╭──

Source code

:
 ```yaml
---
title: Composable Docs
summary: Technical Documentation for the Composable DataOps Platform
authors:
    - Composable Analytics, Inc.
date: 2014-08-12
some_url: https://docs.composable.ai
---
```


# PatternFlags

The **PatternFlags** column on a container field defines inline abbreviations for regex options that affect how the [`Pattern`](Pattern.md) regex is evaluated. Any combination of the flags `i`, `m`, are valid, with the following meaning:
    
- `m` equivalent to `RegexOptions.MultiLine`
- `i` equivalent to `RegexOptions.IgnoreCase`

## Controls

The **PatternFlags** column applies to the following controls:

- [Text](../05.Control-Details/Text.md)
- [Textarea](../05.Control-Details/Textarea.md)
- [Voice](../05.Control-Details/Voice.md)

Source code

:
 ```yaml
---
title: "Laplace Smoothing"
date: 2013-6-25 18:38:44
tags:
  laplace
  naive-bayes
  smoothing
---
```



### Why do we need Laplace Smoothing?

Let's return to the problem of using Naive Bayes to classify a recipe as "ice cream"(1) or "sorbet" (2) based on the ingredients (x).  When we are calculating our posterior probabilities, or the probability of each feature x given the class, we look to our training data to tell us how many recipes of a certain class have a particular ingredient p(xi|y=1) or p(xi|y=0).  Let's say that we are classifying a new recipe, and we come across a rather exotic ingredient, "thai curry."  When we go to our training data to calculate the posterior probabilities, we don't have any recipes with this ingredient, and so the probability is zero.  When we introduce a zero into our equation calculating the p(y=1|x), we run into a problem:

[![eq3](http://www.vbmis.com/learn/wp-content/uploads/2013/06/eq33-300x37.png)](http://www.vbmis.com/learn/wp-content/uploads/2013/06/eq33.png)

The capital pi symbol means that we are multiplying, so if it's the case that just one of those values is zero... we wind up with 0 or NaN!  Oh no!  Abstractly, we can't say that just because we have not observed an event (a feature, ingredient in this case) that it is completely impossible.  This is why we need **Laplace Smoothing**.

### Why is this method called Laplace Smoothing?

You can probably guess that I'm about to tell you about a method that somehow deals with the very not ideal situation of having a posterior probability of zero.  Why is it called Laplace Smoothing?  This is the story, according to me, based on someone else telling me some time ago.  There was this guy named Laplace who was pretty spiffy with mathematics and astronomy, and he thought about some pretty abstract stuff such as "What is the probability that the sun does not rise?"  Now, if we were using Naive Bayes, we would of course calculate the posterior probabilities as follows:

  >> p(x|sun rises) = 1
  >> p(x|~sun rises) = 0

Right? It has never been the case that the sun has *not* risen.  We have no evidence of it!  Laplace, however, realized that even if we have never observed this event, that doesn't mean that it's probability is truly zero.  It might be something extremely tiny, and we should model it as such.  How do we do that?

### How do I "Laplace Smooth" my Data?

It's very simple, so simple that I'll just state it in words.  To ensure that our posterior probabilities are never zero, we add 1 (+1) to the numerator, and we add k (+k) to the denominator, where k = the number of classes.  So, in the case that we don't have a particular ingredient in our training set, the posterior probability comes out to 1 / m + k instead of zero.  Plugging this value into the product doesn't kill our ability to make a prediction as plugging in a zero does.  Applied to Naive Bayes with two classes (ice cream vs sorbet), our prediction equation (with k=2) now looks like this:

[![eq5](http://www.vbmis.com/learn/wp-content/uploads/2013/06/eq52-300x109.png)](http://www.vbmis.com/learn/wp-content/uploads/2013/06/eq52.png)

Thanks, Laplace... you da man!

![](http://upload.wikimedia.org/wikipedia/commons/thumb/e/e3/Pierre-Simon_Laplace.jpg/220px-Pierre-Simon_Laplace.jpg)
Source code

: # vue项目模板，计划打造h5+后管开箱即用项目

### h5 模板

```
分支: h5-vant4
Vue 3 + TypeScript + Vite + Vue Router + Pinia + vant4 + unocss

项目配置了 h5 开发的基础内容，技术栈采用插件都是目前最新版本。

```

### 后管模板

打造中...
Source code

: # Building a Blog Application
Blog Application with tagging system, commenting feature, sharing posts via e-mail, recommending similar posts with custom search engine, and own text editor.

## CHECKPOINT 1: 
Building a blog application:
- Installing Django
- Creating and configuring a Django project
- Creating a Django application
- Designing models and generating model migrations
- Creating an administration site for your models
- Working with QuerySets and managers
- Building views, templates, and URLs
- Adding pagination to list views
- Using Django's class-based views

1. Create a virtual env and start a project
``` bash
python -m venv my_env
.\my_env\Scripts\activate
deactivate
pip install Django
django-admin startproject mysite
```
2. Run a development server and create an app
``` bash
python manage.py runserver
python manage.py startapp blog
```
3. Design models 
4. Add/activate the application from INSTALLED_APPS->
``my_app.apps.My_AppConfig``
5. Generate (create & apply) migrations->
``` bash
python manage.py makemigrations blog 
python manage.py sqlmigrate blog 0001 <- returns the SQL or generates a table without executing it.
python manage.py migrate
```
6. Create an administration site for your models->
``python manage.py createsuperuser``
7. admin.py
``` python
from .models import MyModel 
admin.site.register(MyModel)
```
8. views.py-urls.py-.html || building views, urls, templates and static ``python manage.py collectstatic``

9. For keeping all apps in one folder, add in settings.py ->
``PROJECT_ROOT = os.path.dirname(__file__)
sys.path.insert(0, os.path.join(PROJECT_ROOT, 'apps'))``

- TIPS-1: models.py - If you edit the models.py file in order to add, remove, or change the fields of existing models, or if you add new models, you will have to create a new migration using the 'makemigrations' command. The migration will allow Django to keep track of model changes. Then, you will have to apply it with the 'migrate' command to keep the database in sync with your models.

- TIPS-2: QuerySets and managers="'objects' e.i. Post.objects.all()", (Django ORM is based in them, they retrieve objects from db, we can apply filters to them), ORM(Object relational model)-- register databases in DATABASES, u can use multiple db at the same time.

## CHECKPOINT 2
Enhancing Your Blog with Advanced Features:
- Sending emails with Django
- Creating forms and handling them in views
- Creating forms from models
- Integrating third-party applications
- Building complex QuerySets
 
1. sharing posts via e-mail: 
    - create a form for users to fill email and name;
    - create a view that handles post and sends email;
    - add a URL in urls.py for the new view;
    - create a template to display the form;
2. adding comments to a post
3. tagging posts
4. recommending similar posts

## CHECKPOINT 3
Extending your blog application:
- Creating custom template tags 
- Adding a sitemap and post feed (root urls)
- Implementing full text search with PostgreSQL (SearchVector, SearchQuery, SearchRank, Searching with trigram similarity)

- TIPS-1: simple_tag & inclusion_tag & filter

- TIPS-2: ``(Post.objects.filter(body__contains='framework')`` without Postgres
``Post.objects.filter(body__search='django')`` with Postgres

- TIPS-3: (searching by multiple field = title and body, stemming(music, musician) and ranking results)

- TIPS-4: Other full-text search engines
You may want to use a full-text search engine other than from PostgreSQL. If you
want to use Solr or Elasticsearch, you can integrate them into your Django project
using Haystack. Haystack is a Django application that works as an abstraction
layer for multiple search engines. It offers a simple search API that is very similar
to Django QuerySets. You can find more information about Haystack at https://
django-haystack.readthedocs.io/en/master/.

╰──

> **TASK DETAILS**: Retype exactly the lines from the start of the entries through the one with "### Why do we need Laplace Smoothing?"; include both ends.

> **SOLUTION TO THE EXERCISE**:
Source code

:
 ```yaml
---
title: Composable Docs
summary: Technical Documentation for the Composable DataOps Platform
authors:
    - Composable Analytics, Inc.
date: 2014-08-12
some_url: https://docs.composable.ai
---
```


# PatternFlags

The **PatternFlags** column on a container field defines inline abbreviations for regex options that affect how the [`Pattern`](Pattern.md) regex is evaluated. Any combination of the flags `i`, `m`, are valid, with the following meaning:
    
- `m` equivalent to `RegexOptions.MultiLine`
- `i` equivalent to `RegexOptions.IgnoreCase`

## Controls

The **PatternFlags** column applies to the following controls:

- [Text](../05.Control-Details/Text.md)
- [Textarea](../05.Control-Details/Textarea.md)
- [Voice](../05.Control-Details/Voice.md)

Source code

:
 ```yaml
---
title: "Laplace Smoothing"
date: 2013-6-25 18:38:44
tags:
  laplace
  naive-bayes
  smoothing
---
```



### Why do we need Laplace Smoothing?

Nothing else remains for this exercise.